As Anne, without knowing what to call them, admired chandelles performed by the latest two pilots, Carol Feller sidled up and said, “I promised Harold I’d be like the League of Women Voters and stay strictly neutral. But the one you’ve got here is awfully nice.”
Anne watched Jack watching the precision spins from the place where he’d volunteered to stand along the ropes, like a policeman at a parade. One little girl was actually holding on to his leg. “He is, isn’t he?” she replied to Carol.

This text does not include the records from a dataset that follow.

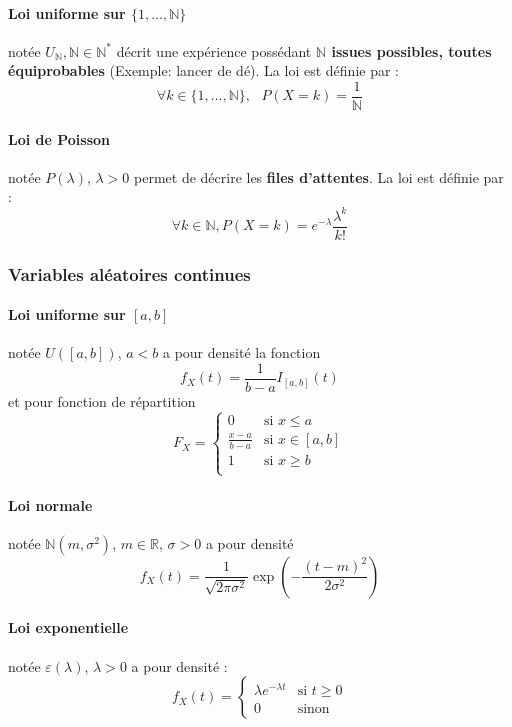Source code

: \documentclass[10pt,a4paper,twoside]{article}
\begin{document}
\paragraph{Loi uniforme sur $\{1,\ldots,\mathbb{N}\}$} notée $U_{\mathbb{N}}, \mathbb{N}\in \mathbb{N}^{*}$ décrit une expérience possédant \textbf{$\mathbb{N}$ issues possibles, toutes équiprobables} (Exemple: lancer de dé). La loi est définie par :
$$\forall k \in \{1,\ldots,\mathbb{N}\},\ \ \ P(X=k)=\frac{1}{\mathbb{N}}$$

\paragraph{Loi de Poisson} notée $P(\lambda)$, $\lambda >0$ permet de décrire les \textbf{files d'attentes}. La loi est définie par :
$$\forall k \in \mathbb{N}, P(X=k)=e^{-\lambda}\frac{\lambda^{k}}{k!}$$


\subsubsection{Variables aléatoires continues}

\paragraph{Loi uniforme sur $[a,b]$} notée $U([a,b])$, $a<b$ a pour densité la fonction
$$f_{X}(t) = \frac{1}{b-a}I_{[a,b]}(t)$$
et pour fonction de répartition
$$F_{X}=\left\lbrace 
\begin{array}{ll}
0 & \text{si } x\leqslant a \\
\frac{x-a}{b-a} & \text{si } x\in [a,b]\\
1 & \text{si } x\geqslant b \\
\end{array}
\right.$$

\paragraph{Loi normale} notée $\mathbb{N}(m,\sigma^{2})$, $m \in \mathbb{R}$, $\sigma>0$ a pour densité
$$f_{X}(t)=\frac{1}{\sqrt{2\pi\sigma^{2}}}\exp\left(-\frac{(t-m)^{2}}{2\sigma^{2}}\right)$$

\paragraph{Loi exponentielle} notée $\varepsilon(\lambda)$, $\lambda>0$ a pour densité :
$$f_{X}(t) = \left\lbrace
\begin{array}{ll}
\lambda e^{-\lambda t} & \text{si } t \geqslant 0\\
0 & \text{sinon}
\end{array}\right.$$
\end{document}
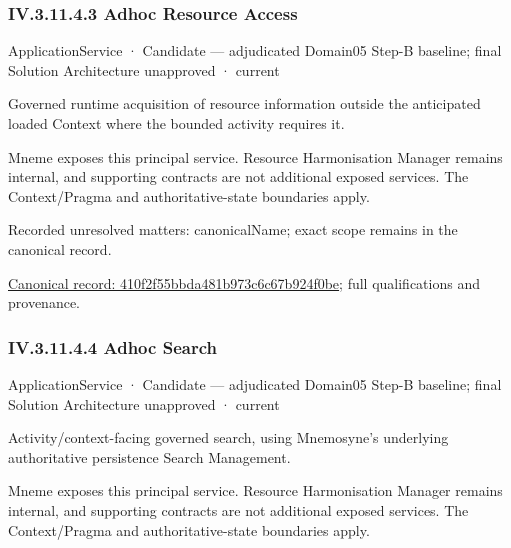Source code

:\subsubsection*{IV.3.11.4.3 Adhoc Resource Access}
\label{navigation:IV.3.11.4.3}

\label{element:410f2f55bbda481b973c6c67b924f0be}
{\small ApplicationService · Candidate — adjudicated Domain05 Step-B baseline; final Solution Architecture unapproved · current}\par

Governed runtime acquisition of resource information outside the anticipated loaded Context where the bounded activity requires it.



Mneme exposes this principal service. Resource Harmonisation Manager remains internal, and supporting contracts are not additional exposed services. The Context/Pragma and authoritative-state boundaries apply.


{\small Recorded unresolved matters: canonicalName; exact scope remains in the canonical record.}\par
{\footnotesize \href{../../../../../../../../continuum/application/application-service/410f2f55bbda481b973c6c67b924f0be.md}{Canonical record: 410f2f55bbda481b973c6c67b924f0be}; full qualifications and provenance.}\par
\subsubsection*{IV.3.11.4.4 Adhoc Search}
\label{navigation:IV.3.11.4.4}

\label{element:02bf54d699b44ed0b26fa5b8125f0f01}
{\small ApplicationService · Candidate — adjudicated Domain05 Step-B baseline; final Solution Architecture unapproved · current}\par

Activity/context-facing governed search, using Mnemosyne's underlying authoritative persistence Search Management.



Mneme exposes this principal service. Resource Harmonisation Manager remains internal, and supporting contracts are not additional exposed services. The Context/Pragma and authoritative-state boundaries apply.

Frank Sherwood regarded the geometry of two skywriters who, as they swept through barrel rolls and an Immelmann turn, appeared to be connecting dots in the sky, skeining the sun-camouflaged stars into a pattern, a face or design that would soon emerge and stun them all into silence.
Billy observed Mr. Sherwood as he made what Billy took to be the impressively detached observations of the pure scientist. Billy wished he could take back the thought he had planted in Mrs. Herrick’s addled head, but he knew that that was no more possible than this antique Bristol Boxkite’s being able to erase its white plumes of skywriting.
Five minutes later it was the ground, not the sky, that the planes were whitening. A long green strip held the targets for a precision bomb drop, the climax of the morning’s competitions. Bag after bag of flour fell, exploding without a whistle or thud, puff after white puff dappling the grass and exciting the crowd’s applause. Harold Feller, still caught between the wars, watched in silence, his emotions too encrypted for even himself to read. His daughter looked at Tim Herrick in another kind of bafflement, trying to descry the thoughts inside him, to understand what was keeping his attention from all these events he had talked about for weeks, why his eyes kept darting toward the parked planes and not the ones competing overhead. Carol Feller studied her daughter and wondered why she seemed febrile with devotion over her new love, like an ecstatic nun, rather than just purring with ordinary happiness. Jack Riley watched the fiftieth sack of flour explode upon the soldierless ground and knew exactly what he was remembering and why he wouldn’t think any more about it. He would occupy his mind with the sensation of having his thumb chewed by the little girl to whom he’d offered it.
When all the planes were down and their pilots all applauded, the major turned things over to Cass Hough, the English daredevil, who pulled a card from an envelope and announced that none other than Doris Singer, their own Miss Owosso, who had just the other week made the state finals but lost the prize of being Miss Michigan, had been chosen Miss Dawn Patrol.
“Come on,” said Tim. “Help me.”
He needed Margaret to go back with him to the car, in whose trunk he had another trunk, a big one, half the size of an old steamer. Would she help him carry it to Gus’s plane? “It’s a surprise,” said Tim. “I’m going to cover it up with a blanket. He won’t even notice till after he’s put the plane back in his barn.”
“What’s in it?” asked Margaret, as she walked backwards with it, covering the three hundred yards between Arnie’s Chevrolet and Gus’s plane. Gus himself was sure to be at the just-opened beer stand.
“Cans of soup, evaporated milk, stuff like that. Gus is a lot poorer than people think. He can use all of it, and it’s easier for him to just find it than have to say thank you.”
Gus’s plane might look smaller than Harold Feller’s Oldsmobile, but there was a surprising amount of room behind the old leather passenger’s seat. The trunk hid easily under a blanket that had been lying in a clutter of tools and beer bottles.
“That’s great,” said Tim. “Why don’t you get a place for us on the rides line? I’ll be there in another minute. I just want to leave him a note. A couple of these things need instructions.”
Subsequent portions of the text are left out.